I seem to remember that it made sense to go off the Citalopram because I was down to four pills or so and it’s kind of a nuisance to call the doctor and then go pick up the rx and get it filled every not-even-two-months, I mean if I’m supposed to keep taking them then why do I have to do this so often, and anyway I was really busy and also generally happy with life i.e. not depressed, so I didn’t need depression meds, right? And then everything kind of spun out of control and I found myself in that state I get in, where my brain is like a jar of angry bees and I can’t figure out what to do first so I just sit around helplessly and hate myself for not doing anything.

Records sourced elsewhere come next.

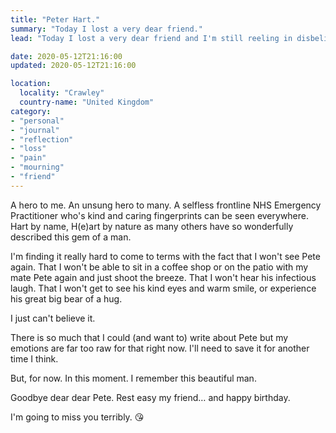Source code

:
 ```yaml
---
title: "Peter Hart."
summary: "Today I lost a very dear friend."
lead: "Today I lost a very dear friend and I'm still reeling in disbelief. Pete's his name. Peter Hart."

date: 2020-05-12T21:16:00
updated: 2020-05-12T21:16:00

location:
  locality: "Crawley"
  country-name: "United Kingdom"
category:
- "personal"
- "journal"
- "reflection"
- "loss"
- "pain"
- "mourning"
- "friend"
---
```


A hero to me. An unsung hero to many. A selfless frontline NHS Emergency Practitioner who's kind and caring fingerprints can be seen everywhere. Hart by name, H(e)art by nature as many others have so wonderfully described this gem of a man.

I'm finding it really hard to come to terms with the fact that I won't see Pete again. That I won't be able to sit in a coffee shop or on the patio with my mate Pete again and just shoot the breeze. That I won't hear his infectious laugh. That I won't get to see his kind eyes and warm smile, or experience his great big bear of a hug.

I just can't believe it.

There is so much that I could (and want to) write about Pete but my emotions are far too raw for that right now. I'll need to save it for another time I think.

But, for now. In this moment. I remember this beautiful man.

Goodbye dear dear Pete. Rest easy my friend&hellip; and happy birthday.

I'm going to miss you terribly. 😘
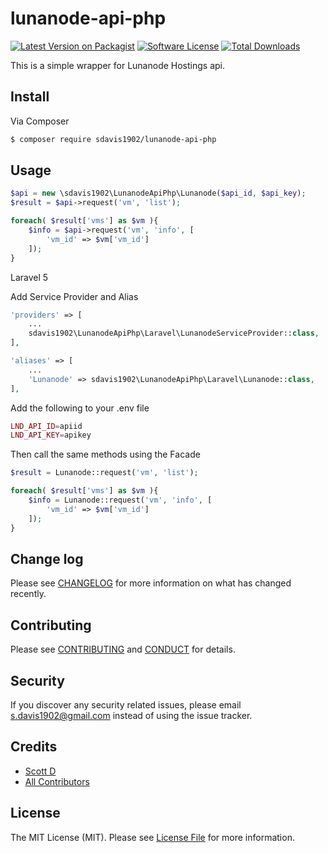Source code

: # lunanode-api-php

[![Latest Version on Packagist][ico-version]][link-packagist]
[![Software License][ico-license]](LICENSE.md)
[![Total Downloads][ico-downloads]][link-downloads]


This is a simple wrapper for Lunanode Hostings api.

## Install

Via Composer

``` bash
$ composer require sdavis1902/lunanode-api-php
```

## Usage

``` php
$api = new \sdavis1902\LunanodeApiPhp\Lunanode($api_id, $api_key);
$result = $api->request('vm', 'list');

foreach( $result['vms'] as $vm ){
    $info = $api->request('vm', 'info', [
        'vm_id' => $vm['vm_id']
    ]); 
}
```

Laravel 5

Add Service Provider and Alias

``` php
'providers' => [
    ... 
    sdavis1902\LunanodeApiPhp\Laravel\LunanodeServiceProvider::class,
],
```

``` php
'aliases' => [
    ... 
    'Lunanode' => sdavis1902\LunanodeApiPhp\Laravel\Lunanode::class,
],
```

Add the following to your .env file

``` php
LND_API_ID=apiid
LND_API_KEY=apikey
```

Then call the same methods using the Facade

``` php
$result = Lunanode::request('vm', 'list');

foreach( $result['vms'] as $vm ){
    $info = Lunanode::request('vm', 'info', [
        'vm_id' => $vm['vm_id']
    ]); 
}
```


## Change log

Please see [CHANGELOG](CHANGELOG.md) for more information on what has changed recently.

## Contributing

Please see [CONTRIBUTING](CONTRIBUTING.md) and [CONDUCT](CONDUCT.md) for details.

## Security

If you discover any security related issues, please email s.davis1902@gmail.com instead of using the issue tracker.

## Credits

- [Scott D][link-author]
- [All Contributors][link-contributors]

## License

The MIT License (MIT). Please see [License File](LICENSE.md) for more information.

[ico-version]: https://img.shields.io/packagist/v/sdavis1902/lunanode-api-php.svg?style=flat-square
[ico-license]: https://img.shields.io/badge/license-MIT-brightgreen.svg?style=flat-square
[ico-travis]: https://img.shields.io/travis/sdavis1902/lunanode-api-php/master.svg?style=flat-square
[ico-scrutinizer]: https://img.shields.io/scrutinizer/coverage/g/sdavis1902/lunanode-api-php.svg?style=flat-square
[ico-code-quality]: https://img.shields.io/scrutinizer/g/sdavis1902/lunanode-api-php.svg?style=flat-square
[ico-downloads]: https://img.shields.io/packagist/dt/sdavis1902/lunanode-api-php.svg?style=flat-square

[link-packagist]: https://packagist.org/packages/sdavis1902/lunanode-api-php
[link-travis]: https://travis-ci.org/sdavis1902/lunanode-api-php
[link-scrutinizer]: https://scrutinizer-ci.com/g/sdavis1902/lunanode-api-php/code-structure
[link-code-quality]: https://scrutinizer-ci.com/g/sdavis1902/lunanode-api-php
[link-downloads]: https://packagist.org/packages/sdavis1902/lunanode-api-php
[link-author]: https://github.com/sdavis1902
[link-contributors]: ../../contributors
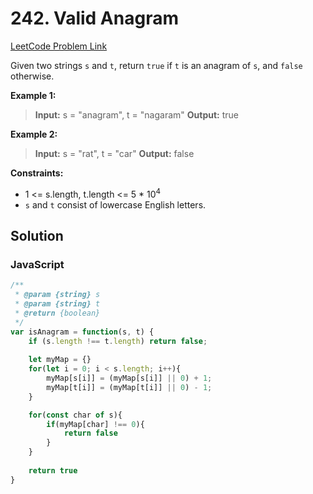 # 242. Valid Anagram

[LeetCode Problem Link](https://leetcode.com/problems/valid-anagram/)

Given two strings `s` and `t`, return `true` if `t` is an anagram of `s`, and `false` otherwise.

**Example 1:**

>**Input:** s = "anagram", t = "nagaram"
**Output:** true

**Example 2:**

>**Input:** s = "rat", t = "car"
**Output:** false

**Constraints:**

* 1 <= s.length, t.length <= 5 * $10^4$
* `s` and `t` consist of lowercase English letters.

## Solution

### JavaScript

```javaScript
/**
 * @param {string} s
 * @param {string} t
 * @return {boolean}
 */
var isAnagram = function(s, t) {
    if (s.length !== t.length) return false;
    
    let myMap = {}
    for(let i = 0; i < s.length; i++){
        myMap[s[i]] = (myMap[s[i]] || 0) + 1;
        myMap[t[i]] = (myMap[t[i]] || 0) - 1;
    }

    for(const char of s){
        if(myMap[char] !== 0){
            return false
        }
    }
    
    return true
}
```

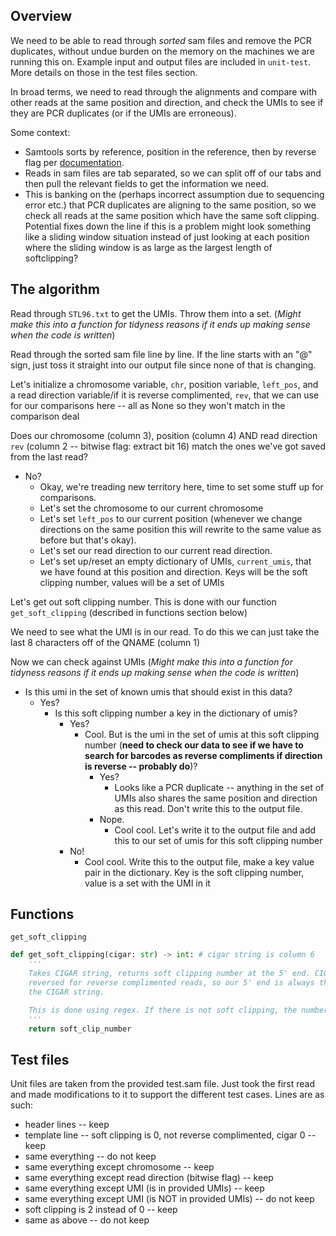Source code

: ## Overview

We need to be able to read through *sorted* sam files and remove the PCR duplicates, without undue burden on the memory on the machines we are running this on. Example input and output files are included in `unit-test`. More details on those in the test files section.

In broad terms, we need to read through the alignments and compare with other reads at the same position and direction, and check the UMIs to see if they are PCR duplicates (or if the UMIs are erroneous).

Some context:
- Samtools sorts by reference, position in the reference, then by reverse flag per [documentation](https://www.htslib.org/doc/1.14/samtools-sort.html).
- Reads in sam files are tab separated, so we can split off of our tabs and then pull the relevant fields to get the information we need.
- This is banking on the (perhaps incorrect assumption due to sequencing error etc.) that PCR duplicates are aligning to the same position, so we check all reads at the same position which have the same soft clipping. Potential fixes down the line if this is a problem might look something like a sliding window situation instead of just looking at each position where the sliding window is as large as the largest length of softclipping?


## The algorithm
Read through `STL96.txt` to get the UMIs. Throw them into a set. (*Might make this into a function for tidyness reasons if it ends up making sense when the code is written*)

Read through the sorted sam file line by line. If the line starts with an "@" sign, just toss it straight into our output file since none of that is changing.

Let's initialize a chromosome variable, `chr`, position variable, `left_pos`, and a read direction variable/if it is reverse complimented, `rev`, that we can use for our comparisons here -- all as None so they won't match in the comparison deal

Does our chromosome (column 3), position (column 4) AND read direction `rev` (column 2 -- bitwise flag: extract bit 16) match the ones we've got saved from the last read?
- No?
    - Okay, we're treading new territory here, time to set some stuff up for comparisons.
    - Let's set the chromosome to our current chromosome
    - Let's set `left_pos` to our current position (whenever we change directions on the same position this will rewrite to the same value as before but that's okay).
    - Let's set our read direction to our current read direction.
    - Let's set up/reset an empty dictionary of UMIs, `current_umis`, that we have found at this position and direction. Keys will be the soft clipping number, values will be a set of UMIs

Let's get out soft clipping number. This is done with our function `get_soft_clipping` (described in functions section below)

We need to see what the UMI is in our read. To do this we can just take the last 8 characters off of the QNAME (column 1)

Now we can check against UMIs (*Might make this into a function for tidyness reasons if it ends up making sense when the code is written*)
- Is this umi in the set of known umis that should exist in this data?
    - Yes?
        - Is this soft clipping number a key in the dictionary of umis?
            - Yes?
                - Cool. But is the umi in the set of umis at this soft clipping number (**need to check our data to see if we have to search for barcodes as reverse compliments if direction is reverse -- probably do**)?
                    - Yes?
                        - Looks like a PCR duplicate -- anything in the set of UMIs also shares the same position and direction as this read. Don't write this to the output file.
                    - Nope.
                        - Cool cool. Let's write it to the output file and add this to our set of umis for this soft clipping number
            - No!
                - Cool cool. Write this to the output file, make a key value pair in the dictionary. Key is the soft clipping number, value is a set with the UMI in it



## Functions

`get_soft_clipping`

```python
def get_soft_clipping(cigar: str) -> int: # cigar string is column 6
    '''
    Takes CIGAR string, returns soft clipping number at the 5' end. CIGAR strings are 
    reversed for reverse complimented reads, so our 5' end is always the left end of
    the CIGAR string.

    This is done using regex. If there is not soft clipping, the number returned is 0.
    '''
    return soft_clip_number
```


## Test files
Unit files are taken from the provided test.sam file. Just took the first read and made modifications to it to support the different test cases. Lines are as such:
- header lines -- keep
- template line -- soft clipping is 0, not reverse complimented, cigar 0 -- keep
- same everything -- do not keep
- same everything except chromosome -- keep
- same everything except read direction (bitwise flag) -- keep
- same everything except UMI (is in provided UMIs) -- keep
- same everything except UMI (is NOT in provided UMIs) -- do not keep
- soft clipping is 2 instead of 0 -- keep
- same as above -- do not keep
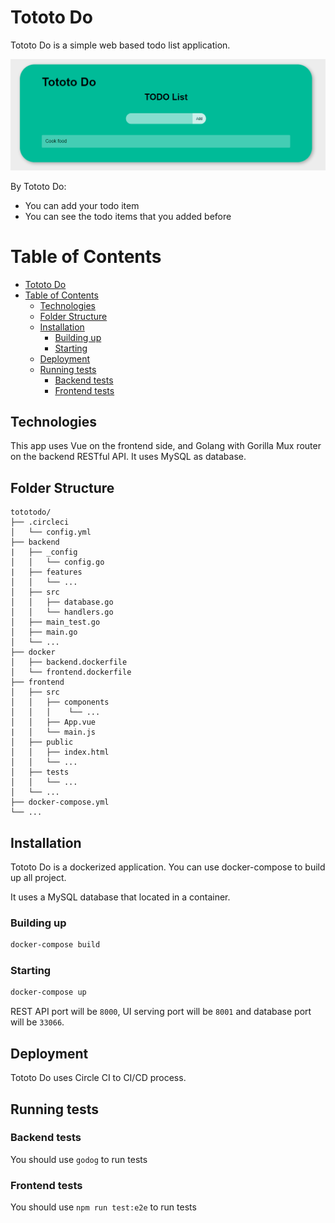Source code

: # Tototo Do

Tototo Do is a simple web based todo list application.

![Tototo Do](tototodo.gif)

By Tototo Do:

- You can add your todo item
- You can see the todo items that you added before

Table of Contents
========

- [Tototo Do](#tototo-do)
- [Table of Contents](#table-of-contents)
  - [Technologies](#technologies)
  - [Folder Structure](#folder-structure)
  - [Installation](#installation)
    - [Building up](#building-up)
    - [Starting](#starting)
  - [Deployment](#deployment)
  - [Running tests](#running-tests)
    - [Backend tests](#backend-tests)
    - [Frontend tests](#frontend-tests)

## Technologies

This app uses Vue on the frontend side, and Golang with Gorilla Mux router on the backend RESTful API. It uses MySQL as database. 

## Folder Structure

```shell
tototodo/
├── .circleci
│   └── config.yml
├── backend
|   ├── _config
│   │   └── config.go
|   ├── features
│   │   └── ...
│   ├── src
│   │   ├── database.go
│   │   └── handlers.go
│   ├── main_test.go
│   ├── main.go
│   └── ...
├── docker
│   ├── backend.dockerfile
│   └── frontend.dockerfile
├── frontend
│   ├── src
│   │   ├── components
│   │   │    └── ...
│   │   ├── App.vue
|   │   └── main.js
│   ├── public
│   │   ├── index.html
│   │   └── ...
│   ├── tests
│   │   └── ...
│   └── ...
├── docker-compose.yml
└── ...
```

## Installation

Tototo Do is a dockerized application. You can use docker-compose to build up all project. 

It uses a MySQL database that located in a container.

### Building up

```bash
docker-compose build
```

### Starting

```bash
docker-compose up
```

REST API port will be ``8000``, UI serving port will be ``8001`` and database port will be ``33066``.

## Deployment

Tototo Do uses Circle CI to CI/CD process. 

## Running tests

### Backend tests
You should use ``godog`` to run tests

### Frontend tests
You should use ``npm run test:e2e`` to run tests
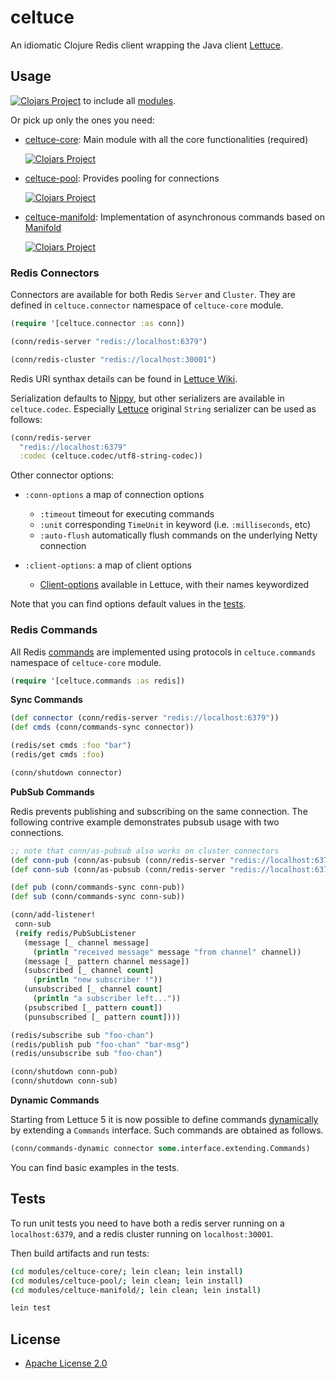 # celtuce

An idiomatic Clojure Redis client wrapping the Java client [Lettuce][].

## Usage

 [![Clojars Project](https://img.shields.io/clojars/v/celtuce.svg)](https://clojars.org/celtuce) to include all [modules][].

Or pick up only the ones you need:

* [celtuce-core][]: Main module with all the core functionalities (required)

  [![Clojars Project](https://img.shields.io/clojars/v/celtuce-core.svg)](https://clojars.org/celtuce-core)

* [celtuce-pool][]: Provides pooling for connections

  [![Clojars Project](https://img.shields.io/clojars/v/celtuce-pool.svg)](https://clojars.org/celtuce-pool)

* [celtuce-manifold][]: Implementation of asynchronous commands based on [Manifold][]

  [![Clojars Project](https://img.shields.io/clojars/v/celtuce-manifold.svg)](https://clojars.org/celtuce-manifold)

### Redis Connectors

Connectors are available for both Redis `Server` and `Cluster`.
They are defined in `celtuce.connector` namespace of `celtuce-core` module.

```clj
(require '[celtuce.connector :as conn])

(conn/redis-server "redis://localhost:6379")

(conn/redis-cluster "redis://localhost:30001")
```

Redis URI synthax details can be found in [Lettuce Wiki][wiki-uri].

Serialization defaults to [Nippy][], but other serializers are available in `celtuce.codec`.
Especially [Lettuce][] original `String` serializer can be used as follows:

```clj
(conn/redis-server
  "redis://localhost:6379"
  :codec (celtuce.codec/utf8-string-codec))
```

Other connector options:

* `:conn-options` a map of connection options
  * `:timeout` timeout for executing commands
  * `:unit` corresponding `TimeUnit` in keyword (i.e. `:milliseconds`, etc)
  * `:auto-flush` automatically flush commands on the underlying Netty connection

* `:client-options`: a map of client options
  * [Client-options][] available in Lettuce, with their names keywordized

Note that you can find options default values in the [tests][tests-connector].

### Redis Commands

All Redis [commands][] are implemented using protocols in `celtuce.commands` namespace of `celtuce-core` module.

```clj
(require '[celtuce.commands :as redis])
```

**Sync Commands**

```clj
(def connector (conn/redis-server "redis://localhost:6379"))
(def cmds (conn/commands-sync connector))

(redis/set cmds :foo "bar")
(redis/get cmds :foo)

(conn/shutdown connector)
```

**PubSub Commands**

Redis prevents publishing and subscribing on the same connection.
The following contrive example demonstrates pubsub usage with two connections.

```clj
;; note that conn/as-pubsub also works on cluster connectors
(def conn-pub (conn/as-pubsub (conn/redis-server "redis://localhost:6379")))
(def conn-sub (conn/as-pubsub (conn/redis-server "redis://localhost:6379")))

(def pub (conn/commands-sync conn-pub))
(def sub (conn/commands-sync conn-sub))

(conn/add-listener! 
 conn-sub
 (reify redis/PubSubListener
   (message [_ channel message]
     (println "received message" message "from channel" channel))
   (message [_ pattern channel message])
   (subscribed [_ channel count]
     (println "new subscriber !"))
   (unsubscribed [_ channel count]
     (println "a subscriber left..."))
   (psubscribed [_ pattern count])
   (punsubscribed [_ pattern count])))

(redis/subscribe sub "foo-chan")
(redis/publish pub "foo-chan" "bar-msg")
(redis/unsubscribe sub "foo-chan")

(conn/shutdown conn-pub)
(conn/shutdown conn-sub)
```

**Dynamic Commands**

Starting from Lettuce 5 it is now possible to define commands [dynamically][dynamic] by extending a `Commands` interface.
Such commands are obtained as follows.

```clj
(conn/commands-dynamic connector some.interface.extending.Commands)
```

You can find basic examples in the tests.

## Tests

To run unit tests you need to have both a redis server running on a `localhost:6379`,
and a redis cluster running on `localhost:30001`.

Then build artifacts and run tests:

```sh
(cd modules/celtuce-core/; lein clean; lein install)
(cd modules/celtuce-pool/; lein clean; lein install)
(cd modules/celtuce-manifold/; lein clean; lein install)

lein test
```

## License

* [Apache License 2.0](http://www.apache.org/licenses/LICENSE-2.0)

[lettuce]: https://github.com/lettuce-io/lettuce-core
[wiki-uri]: https://github.com/lettuce-io/lettuce-core/wiki/Redis-URI-and-connection-details#uri-syntax
[client-options]: https://github.com/lettuce-io/lettuce-core/wiki/Client-options
[dynamic]: https://github.com/lettuce-io/lettuce-core/wiki/Redis-Command-Interfaces

[modules]: https://github.com/lerouxrgd/celtuce/tree/master/modules
[commands]: https://github.com/lerouxrgd/celtuce/blob/master/modules/celtuce-core/src/celtuce/commands.clj
[celtuce-core]: https://github.com/lerouxrgd/celtuce/tree/master/modules/celtuce-core
[celtuce-pool]: https://github.com/lerouxrgd/celtuce/tree/master/modules/celtuce-pool
[celtuce-manifold]: https://github.com/lerouxrgd/celtuce/tree/master/modules/celtuce-manifold
[tests-connector]: https://github.com/lerouxrgd/celtuce/blob/master/test/celtuce/connector_test.clj

[nippy]: https://github.com/ptaoussanis/nippy
[manifold]: https://github.com/ztellman/manifold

And I used up all my social spoons (and may have gone into spoon-debt, actually) and spent last weekend in bed with a migraine that totally belied all of my “they’re not as bad lately!” and when I crawled blearily out of that hole last Monday, I finally made the connection between stopping the meds and… yeah. So that happened.
It still took me until Friday (yesterday? Guess so) to refill the prescription, so I’m on my way back. This past week was still busy and full, and this weekend I have been mostly an inert mass, but I’m working on it. And by “it” I mean… uh. Doing things. Today I did one thing. Tomorrow maybe I’ll do two!
Song du jour of the day: In a Week, by Hozier. And Karen Cowley.